Il n'existait pas d'école de journalisme, encore moins de faculté des communications, quand j'ai voulu, après mes études classiques, pratiquer le journalisme. Je me suis inscrit en lettres-histoire, à l'Université de Montréal, en attendant de me trouver un espace dans un média. Ça s'est présenté au Devoir, le journal ayant été saigné par des départs occasionnés par l'accès au pouvoir des troupes de Jean Lesage et la création du Nouveau Journal.

Mon école de journalisme aura eu un nom: Michel Roy. Il était simultanément directeur de l'information, chef des affectations et chef de pupitre. Ça pèse lourd sur une personne et ce n'est peut-être pas sans rapports avec le type de maladie qui vient de l'emporter.

Quoi qu'il en soit, je retiens de ce passage l'extraordinaire attention qu'il apportait, malgré le poids de ses charges, à la formation des quelques jeunes journalistes que nous étions au Devoir. Cette attention concernait le soin de la langue, la démarche journalistique par rapport aux événements (nous étions tous, les jeunes, généralistes) et la présentation de l'événement dans sa phase finale, la qualité de la publication.

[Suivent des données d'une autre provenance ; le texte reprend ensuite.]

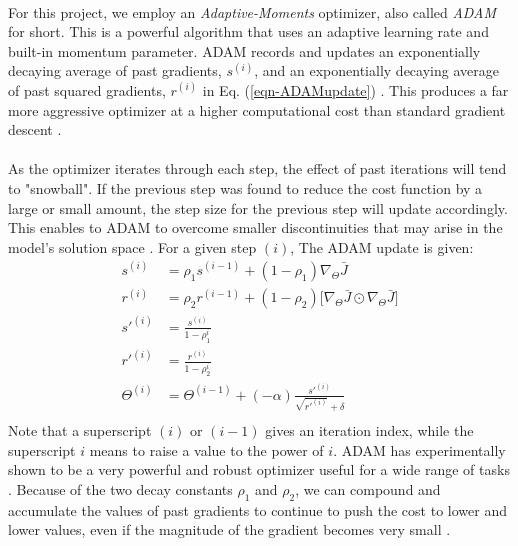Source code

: \documentclass[12pt,letterpaper]{article}
\begin{document}
\paragraph*{}For this project, we employ an \textit{Adaptive-Moments} optimizer, also called \textit{ADAM} for short. This is a powerful algorithm that uses an adaptive learning rate and built-in momentum parameter. ADAM records and updates an exponentially decaying average of past gradients, $s^{(i)}$, and an exponentially decaying average of past squared gradients, $r^{(i)}$ in Eq. (\ref{eqn-ADAMupdate}) \cite{Geron}. This produces a far more aggressive optimizer at a higher computational cost than standard gradient descent \cite{Goodfellow}.

\paragraph*{}As the optimizer iterates through each step, the effect of past iterations will tend to "snowball". If the previous step was found to reduce the cost function by a large or small amount, the step size for the previous step will update accordingly. This enables to ADAM to overcome smaller discontinuities that may arise in the model's solution space \cite{Goodfellow}. For a given step $(i)$, The ADAM update is given:
\begin{equation}
\label{eqn-ADAMupdate}
\begin{split}
s^{(i)} &= \rho_1 s^{(i-1)} + (1 - \rho_1) \nabla_{\Theta} \bar{J}  \\
r^{(i)} &= \rho_2 r^{(i-1)} + (1 - \rho_2) \Big[ \nabla_{\Theta} \bar{J} \odot \nabla_{\Theta} \bar{J} \Big]  \\
s'^{(i)} &= \frac{s^{(i)}}{1-\rho_1^i} \\
r'^{(i)} &= \frac{r^{(i)}}{1-\rho_2^i} \\
\Theta^{(i)} &= \Theta^{(i-1)} + (-\alpha)\frac{s'^{(i)}}{\sqrt{r'^{(i)}}+\delta} \\
\end{split}
\end{equation}
Note that a superscript $(i)$ or $(i-1)$ gives an iteration index, while the superscript $i$ means to raise a value to the power of $i$. ADAM has experimentally shown to be a very powerful and robust optimizer useful for a wide range of tasks \cite{Goodfellow}. Because of the two decay constants $\rho_1$ and $\rho_2$, we can compound and accumulate the values of past gradients to continue to push the cost to lower and lower values, even if the magnitude of the gradient becomes very small \cite{Geron}. 
\end{document}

Je le vois encore, vers 21h, lancer un appel : «On fait un concours de titre pour la manchette; j'y arrive pas!» Une sorte d'humilité professionnelle qui était une sorte de marque de commerce de ce journal. C'était l'époque où un André Laurendeau, éditorialiste éminent de l'époque, venait, non sans une certaine timidité, rencontrer dans la salle de rédaction un journaliste de 22 ans pour savoir avec le plus de précision possible ce qui s'était vraiment passé en termes de contenu et d'atmosphère à un meeting politique couvert par le jeune journaliste.

Michel Roy participait de cette atmosphère. Je lui en suis profondément reconnaissant.